In due time, she became a nun after entering the monastery of Sepolte Vive in Rome on 2 February 1885. Casini only started to live in Grottaferrata with fellow entrants from 17 October 1892 onwards. On 2 February 1894, she founded the Oblate Sisters of the Sacred Heart of Jesus.
It was not until 1925 that Casini started the special work of the “Little Friends of Jesus” in order to promote and to cultivate the vocations of prospective priests. The group’s special character came to life when Cardinal Francesco Satolli requested Casini and her congregation to take up new and vigorous apostolic work. This group also worked for the sanctification of all priests and so the group opened a boarding school for males in order to please the Lord’s request for good and wholesome priests.

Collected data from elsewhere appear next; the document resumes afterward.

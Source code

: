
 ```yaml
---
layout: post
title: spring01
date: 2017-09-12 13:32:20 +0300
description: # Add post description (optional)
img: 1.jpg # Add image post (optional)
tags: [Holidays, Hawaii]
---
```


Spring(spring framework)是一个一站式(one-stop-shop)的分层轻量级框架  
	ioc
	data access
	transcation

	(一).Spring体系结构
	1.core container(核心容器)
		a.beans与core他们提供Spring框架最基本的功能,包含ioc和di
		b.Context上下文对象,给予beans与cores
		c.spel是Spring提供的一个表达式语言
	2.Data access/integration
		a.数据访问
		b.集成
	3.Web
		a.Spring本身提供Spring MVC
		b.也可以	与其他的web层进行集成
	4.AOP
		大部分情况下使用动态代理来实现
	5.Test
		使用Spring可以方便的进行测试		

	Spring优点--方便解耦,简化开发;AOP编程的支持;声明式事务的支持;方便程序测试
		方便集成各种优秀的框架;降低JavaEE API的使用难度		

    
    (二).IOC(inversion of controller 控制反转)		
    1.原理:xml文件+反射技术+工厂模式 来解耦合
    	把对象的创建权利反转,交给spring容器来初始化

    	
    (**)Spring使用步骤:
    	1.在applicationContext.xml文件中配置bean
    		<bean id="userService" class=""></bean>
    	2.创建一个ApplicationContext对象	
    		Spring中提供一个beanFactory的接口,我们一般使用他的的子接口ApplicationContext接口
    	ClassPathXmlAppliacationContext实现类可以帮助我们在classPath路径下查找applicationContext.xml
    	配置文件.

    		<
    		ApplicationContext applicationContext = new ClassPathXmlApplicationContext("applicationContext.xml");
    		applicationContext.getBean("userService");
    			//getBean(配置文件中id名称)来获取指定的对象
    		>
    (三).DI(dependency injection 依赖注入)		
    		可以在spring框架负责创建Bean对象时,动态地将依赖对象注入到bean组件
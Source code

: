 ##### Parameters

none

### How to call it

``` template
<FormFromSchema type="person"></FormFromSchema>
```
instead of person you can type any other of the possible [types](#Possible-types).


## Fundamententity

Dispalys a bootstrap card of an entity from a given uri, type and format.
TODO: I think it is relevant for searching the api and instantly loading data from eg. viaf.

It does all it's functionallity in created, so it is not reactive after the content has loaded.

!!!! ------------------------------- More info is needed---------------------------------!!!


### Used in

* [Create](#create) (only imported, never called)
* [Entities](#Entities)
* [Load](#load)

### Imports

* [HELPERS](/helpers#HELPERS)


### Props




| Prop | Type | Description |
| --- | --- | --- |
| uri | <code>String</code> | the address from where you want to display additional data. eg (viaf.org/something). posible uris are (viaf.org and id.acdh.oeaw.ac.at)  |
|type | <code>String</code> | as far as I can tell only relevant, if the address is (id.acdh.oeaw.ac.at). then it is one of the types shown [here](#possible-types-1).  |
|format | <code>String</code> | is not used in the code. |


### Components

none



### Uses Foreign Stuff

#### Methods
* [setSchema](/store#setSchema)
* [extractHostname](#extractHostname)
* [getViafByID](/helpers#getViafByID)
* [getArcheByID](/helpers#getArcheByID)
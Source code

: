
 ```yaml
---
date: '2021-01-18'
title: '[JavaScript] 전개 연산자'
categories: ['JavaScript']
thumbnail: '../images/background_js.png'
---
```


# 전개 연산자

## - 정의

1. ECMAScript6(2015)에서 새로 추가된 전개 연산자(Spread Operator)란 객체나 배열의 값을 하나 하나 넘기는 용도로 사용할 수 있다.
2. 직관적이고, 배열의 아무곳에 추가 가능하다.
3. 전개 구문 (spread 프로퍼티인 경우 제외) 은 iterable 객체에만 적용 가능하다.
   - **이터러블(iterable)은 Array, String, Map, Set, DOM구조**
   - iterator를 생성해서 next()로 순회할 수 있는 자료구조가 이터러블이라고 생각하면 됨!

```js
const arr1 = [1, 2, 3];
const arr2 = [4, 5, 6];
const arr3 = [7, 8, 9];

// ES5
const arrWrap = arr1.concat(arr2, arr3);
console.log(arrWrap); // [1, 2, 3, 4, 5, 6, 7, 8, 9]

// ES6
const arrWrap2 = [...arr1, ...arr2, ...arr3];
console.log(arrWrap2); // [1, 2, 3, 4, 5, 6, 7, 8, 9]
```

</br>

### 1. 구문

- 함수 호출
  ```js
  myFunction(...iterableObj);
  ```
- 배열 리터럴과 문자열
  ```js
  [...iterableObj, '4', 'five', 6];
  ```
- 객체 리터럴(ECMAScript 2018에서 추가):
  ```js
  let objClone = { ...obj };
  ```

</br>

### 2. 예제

Throughout her life, Casini offered “the oblation of herself, in faithful response to the Love that overflows from the open Heart of the Savior, and which she imparted to so many daughters and priests”. This even earned the praise of Pope Pius X in 1904 who wrote: “In order to bring about the reign of Jesus Christ, nothing is more necessary than the sanctity of the clergy. God bless these sisters for their selfless love for these men of God, for through them, through the sacraments, we are fortified and purified for the journey”.
Casini grew ill in the final years of her life and she died in 1937. Her final words were: “I am peaceful. I feel God is near me”.
Casini’s order continues to flourish on an international level in places such as Africa, the United States of America, Argentina, Brazil, Peru, India, Guinea Bissau. The Generalate is in Rome and the Motherhouse is in Grottaferrata, Italy.
The first of the males of the Little Friends of Jesus that Casini herself oversaw was ordained as a priest in 1938.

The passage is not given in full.